The government on Tuesday proposed significant relief for individuals who purchased houses before July 23, 2024, by allowing them to choose between two tax rates for long-term capital gains (LTCG) tax.
The Budget for 2024-25 had initially proposed lowering the LTCG tax rate from 20% to 12.5% but removed the indexation benefits, which adjust gains for inflation. The new rates took effect on July 23, 2024.
Tax experts had warned that the Budget’s changes would increase the LTCG tax burden due to the removal of indexation benefits.
However, amendments to the Finance Bill, 2024, circulated to Lok Sabha members on Tuesday, offer individuals or Hindu Undivided Families (HuFs) who bought houses before July 23, 2024, the option to compute their taxes under the new scheme (12.5% without indexation) or the old scheme (20% with indexation) and pay the lower of the two amounts.
Following the Budget presentation, the Income Tax Department announced that substantial tax savings are expected for many taxpayers due to the reduced LTCG rate in the real estate sector.
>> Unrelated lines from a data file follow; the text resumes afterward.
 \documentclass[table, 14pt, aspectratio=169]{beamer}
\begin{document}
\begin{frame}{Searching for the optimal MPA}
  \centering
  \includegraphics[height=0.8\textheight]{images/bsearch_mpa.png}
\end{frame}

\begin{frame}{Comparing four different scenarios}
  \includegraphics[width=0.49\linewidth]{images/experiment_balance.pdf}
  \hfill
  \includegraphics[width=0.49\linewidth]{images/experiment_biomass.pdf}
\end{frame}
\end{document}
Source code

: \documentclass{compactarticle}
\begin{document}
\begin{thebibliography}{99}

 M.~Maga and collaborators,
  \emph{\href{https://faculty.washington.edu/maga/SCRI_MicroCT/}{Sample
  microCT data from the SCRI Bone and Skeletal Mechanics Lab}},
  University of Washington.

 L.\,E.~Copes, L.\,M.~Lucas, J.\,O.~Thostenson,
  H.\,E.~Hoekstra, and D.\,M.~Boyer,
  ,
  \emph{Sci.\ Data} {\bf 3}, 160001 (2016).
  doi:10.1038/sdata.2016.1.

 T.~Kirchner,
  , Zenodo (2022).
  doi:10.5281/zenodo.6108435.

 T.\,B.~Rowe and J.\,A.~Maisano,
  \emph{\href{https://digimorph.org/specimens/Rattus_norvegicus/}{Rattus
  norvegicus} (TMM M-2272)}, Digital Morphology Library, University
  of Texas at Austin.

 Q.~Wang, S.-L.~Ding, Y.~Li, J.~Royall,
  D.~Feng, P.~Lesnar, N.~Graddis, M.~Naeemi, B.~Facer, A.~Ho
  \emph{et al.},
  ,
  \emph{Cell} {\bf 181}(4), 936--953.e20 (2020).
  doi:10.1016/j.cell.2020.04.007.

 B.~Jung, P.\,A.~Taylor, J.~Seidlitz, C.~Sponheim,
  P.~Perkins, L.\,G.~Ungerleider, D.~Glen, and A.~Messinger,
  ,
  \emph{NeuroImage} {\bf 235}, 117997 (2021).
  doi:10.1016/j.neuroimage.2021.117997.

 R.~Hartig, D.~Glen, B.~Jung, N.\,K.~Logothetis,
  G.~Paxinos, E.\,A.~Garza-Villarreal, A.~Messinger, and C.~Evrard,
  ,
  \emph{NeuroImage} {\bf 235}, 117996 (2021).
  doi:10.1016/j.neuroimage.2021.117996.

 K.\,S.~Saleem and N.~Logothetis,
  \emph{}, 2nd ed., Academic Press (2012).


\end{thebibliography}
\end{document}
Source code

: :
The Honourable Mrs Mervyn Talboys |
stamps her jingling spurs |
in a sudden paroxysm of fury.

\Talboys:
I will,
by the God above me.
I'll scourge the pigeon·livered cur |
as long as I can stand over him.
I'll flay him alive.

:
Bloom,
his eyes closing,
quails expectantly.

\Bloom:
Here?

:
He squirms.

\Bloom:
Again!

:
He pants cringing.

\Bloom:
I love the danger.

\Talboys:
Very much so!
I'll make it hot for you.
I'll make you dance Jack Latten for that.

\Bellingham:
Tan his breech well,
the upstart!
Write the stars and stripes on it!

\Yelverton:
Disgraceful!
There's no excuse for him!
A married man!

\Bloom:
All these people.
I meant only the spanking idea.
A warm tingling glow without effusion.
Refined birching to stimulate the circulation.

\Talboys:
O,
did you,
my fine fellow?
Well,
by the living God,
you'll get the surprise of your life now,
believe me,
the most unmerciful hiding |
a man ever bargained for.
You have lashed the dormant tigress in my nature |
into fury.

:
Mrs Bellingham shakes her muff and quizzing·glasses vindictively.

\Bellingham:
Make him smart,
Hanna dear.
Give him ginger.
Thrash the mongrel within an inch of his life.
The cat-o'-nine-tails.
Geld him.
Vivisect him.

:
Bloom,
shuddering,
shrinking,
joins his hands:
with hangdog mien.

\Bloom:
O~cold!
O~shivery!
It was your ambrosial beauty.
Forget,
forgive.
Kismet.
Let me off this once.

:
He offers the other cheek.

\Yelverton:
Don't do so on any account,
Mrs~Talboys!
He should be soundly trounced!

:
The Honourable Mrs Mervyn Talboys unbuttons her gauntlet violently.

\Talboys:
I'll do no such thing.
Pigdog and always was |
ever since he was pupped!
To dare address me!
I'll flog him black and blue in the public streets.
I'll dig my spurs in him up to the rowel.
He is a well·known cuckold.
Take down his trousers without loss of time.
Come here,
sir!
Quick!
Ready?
The Budget 2024-25 retained indexation benefits for properties bought or inherited before 2001. Yogesh Kale, Executive Director at Nangia Andersen India, noted that the proposed amendments to the new capital gains tax regime address taxpayer concerns to some extent. “While the abolition of indexation benefit continues, properties acquired before July 23, 2024, are proposed to be grandfathered, allowing taxpayers to choose between 12.5% without indexation or 20% with indexation, whichever is more beneficial,” Kale explained.
Gouri Puri, Partner at Shardul Amarchand Mangaldas & Co., stated that this move would address taxpayer concerns about losing indexation benefits in exchange for a lower LTCG rate. “Taxpayers can choose the more beneficial regime and should not be worse off because of changes in the law. Concerns about the taxation of inflationary gains on immovable property acquired before the law change have been addressed,” Puri added.